Exercise prompt> Your answer should consist of the lines in the listing that hold "there".

Provided material>
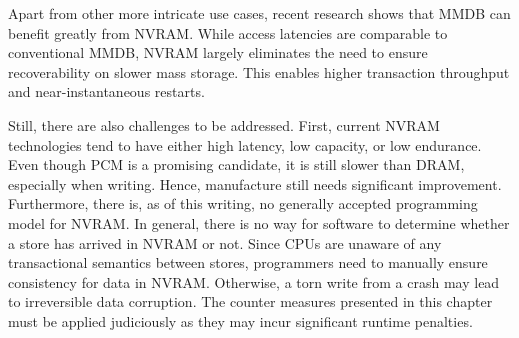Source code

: Apart from other more intricate use cases, recent research shows that \ac{MMDB}
can benefit greatly from \ac{NVRAM}. While access latencies are comparable to
conventional \ac{MMDB}, \ac{NVRAM} largely eliminates the need to ensure
recoverability on slower mass storage. This enables higher transaction
throughput and near-instantaneous restarts.

Still, there are also challenges to be addressed. First, current \ac{NVRAM}
technologies tend to have either high latency, low capacity, or low endurance.
Even though \ac{PCM} is a promising candidate, it is still slower than
\ac{DRAM}, especially when writing. Hence, manufacture still needs significant
improvement. Furthermore, there is, as of this writing, no generally accepted
programming model for \ac{NVRAM}. In general, there is no way for software to
determine whether a store has arrived in \ac{NVRAM} or not. Since \ac{CPU}s are
unaware of any transactional semantics between stores, programmers need to
manually ensure consistency for data in \ac{NVRAM}. Otherwise, a torn write from
a crash may lead to irreversible data corruption. The counter measures presented
in this chapter must be applied judiciously as they may incur significant
runtime penalties.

Response box>
Still, there are also challenges to be addressed. First, current \ac{NVRAM}
improvement. Furthermore, there is, as of this writing, no generally accepted
programming model for \ac{NVRAM}. In general, there is no way for software to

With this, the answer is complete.